=== WHAT TO WORK ON ===
Every line of the records that contains the string "íhluti" counts once; give the total and nothing else.

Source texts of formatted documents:

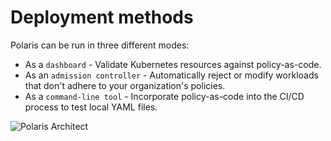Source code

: # Deployment methods

Polaris can be run in three different modes:
* As a `dashboard` - Validate Kubernetes resources against policy-as-code.
* As an `admission controller` - Automatically reject or modify workloads that don't adhere to your organization's policies.
* As a `command-line tool` - Incorporate policy-as-code into the CI/CD process to test local YAML files.

![Polaris Architect](https://polaris.docs.fairwinds.com/img/architecture.svg)
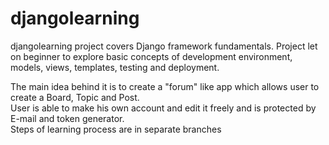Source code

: # djangolearning

djangolearning project covers Django framework fundamentals.
Project let on beginner to explore basic concepts of development environment, models, views, templates, testing and deployment.
<br>

The main idea behind it is to create a "forum" like app which allows user to create a Board, Topic and Post.<br>
User is able to make his own account and edit it freely and is protected by E-mail and token generator.<br>
Steps of learning process are in separate branches

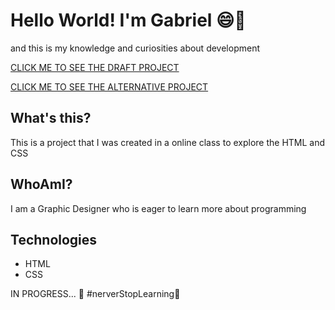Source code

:# Hello World! I'm Gabriel 😄🖖
and this is my knowledge and curiosities about development 

 <a href="https://pouthergust.github.io/pouthergust/"> CLICK ME TO SEE THE DRAFT PROJECT </a>
 
 
 <a href="https://pouthergust.github.io/HelloAlpine/"> CLICK ME TO SEE THE ALTERNATIVE PROJECT </a>

## What's this?

This is a project that I was created in a online class to explore the HTML and CSS

## WhoAmI?

I am a Graphic Designer who is eager to learn more about programming 

## Technologies

* HTML
* CSS

IN PROGRESS... 🚧
#nerverStopLearning🚀
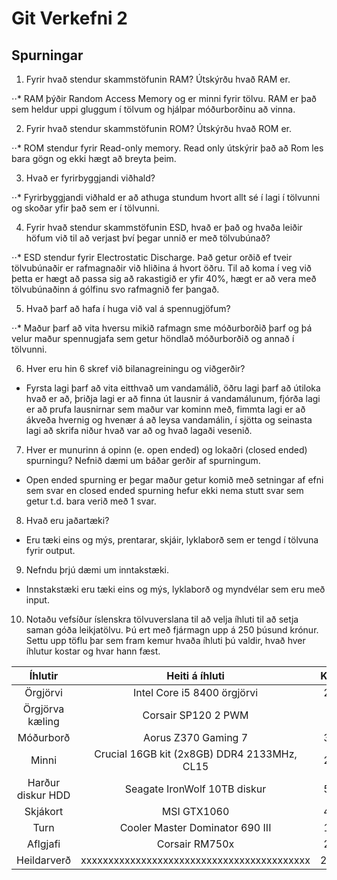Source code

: # Git Verkefni 2

## Spurningar

1. Fyrir hvað stendur skammstöfunin RAM? Útskýrðu hvað RAM er.

⋅⋅* RAM þýðir Random Access Memory og er minni fyrir tölvu. RAM er það sem heldur uppi gluggum í tölvum og hjálpar móðurborðinu að vinna.

2. Fyrir hvað stendur skammstöfunin ROM? Útskýrðu hvað ROM er.

⋅⋅* ROM stendur fyrir Read-only memory. Read only útskýrir það að Rom les bara gögn og ekki hægt að breyta þeim.

3. Hvað er fyrirbyggjandi viðhald?

⋅⋅* Fyrirbyggjandi viðhald er að athuga stundum hvort allt sé í lagi í tölvunni og skoðar yfir það sem er í tölvunni.

4. Fyrir hvað stendur skammstöfunin ESD, hvað er það og hvaða leiðir höfum við til að
verjast því þegar unnið er með tölvubúnað?

⋅⋅* ESD stendur fyrir Electrostatic Discharge. Það getur orðið ef tveir tölvubúnaðir er rafmagnaðir við hliðina á hvort öðru. Til að koma í veg við þetta er hægt að passa sig að rakastigið er yfir 40%, hægt er að vera með tölvubúnaðinn á gólfinu svo rafmagnið fer þangað.

5. Hvað þarf að hafa í huga við val á spennugjöfum?

⋅⋅* Maður þarf að vita hversu mikið rafmagn sme móðurborðið þarf og þá velur maður spennugjafa sem getur höndlað móðurborðið og annað í tölvunni.

6. Hver eru hin 6 skref við bilanagreiningu og viðgerðir?

* Fyrsta lagi þarf að vita eitthvað um vandamálið, öðru lagi þarf að útiloka hvað er að, þriðja lagi er að finna út lausnir á vandamálunum, fjórða lagi er að prufa lausnirnar sem maður var kominn með, fimmta lagi er að ákveða hvernig og hvenær á að leysa vandamálin, í sjötta og seinasta lagi að skrifa niður hvað var að og hvað lagaði vesenið.

7. Hver er munurinn á opinn (e. open ended) og lokaðri (closed ended) spurningu?
Nefnið dæmi um báðar gerðir af spurningum.

* Open ended spurning er þegar maður getur komið með setningar af efni sem svar en closed ended spurning hefur ekki nema stutt svar sem getur t.d. bara verið með 1 svar. 

8. Hvað eru jaðartæki?

* Eru tæki eins og mýs, prentarar, skjáir, lyklaborð sem er tengd í tölvuna fyrir output.

9. Nefndu þrjú dæmi um inntakstæki.

* Innstakstæki eru tæki eins og mýs, lyklaborð og myndvélar sem eru með input. 

10. Notaðu vefsíður íslenskra tölvuverslana til að velja íhluti til að setja saman góða
leikjatölvu. Þú ert með fjármagn upp á 250 þúsund krónur. Settu upp töflu þar sem
fram kemur hvaða íhluti þú valdir, hvað hver íhlutur kostar og hvar hann fæst.


| Íhlutir          | Heiti á íhluti                             | Kostnaður  | Verslun       |
|:----------------:|:------------------------------------------:|:----------:|:-------------:|
| Örgjörvi         | Intel Core i5 8400 örgjörvi                | 26.950kr 	 | Att		     | 
| Örgjörva kæling  | Corsair SP120 2 PWM                        | 7.196kr 	 | Tölvulistinn  |
| Móðurborð        | Aorus Z370 Gaming 7                        | 39.900kr   | Ódýrið        |
| Minni            | Crucial 16GB kit (2x8GB) DDR4 2133MHz, CL15| 22.900kr   | Tölvutækni    |
| Harður diskur HDD| Seagate IronWolf 10TB diskur               | 51.950kr   | Att           |
| Skjákort         | MSI GTX1060                                | 44.450kr   | Att           |
| Turn             | Cooler Master Dominator 690 III            | 17.497kr   | Tölvulistinn  |
| Aflgjafi         | Corsair RM750x                             | 20.950kr   | Att           |
| Heildarverð      | xxxxxxxxxxxxxxxxxxxxxxxxxxxxxxxxxxxxxxxxxx | 231.793kr  | xxxxxxxxxxxxx |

=== EXPECTED ANSWER ===
3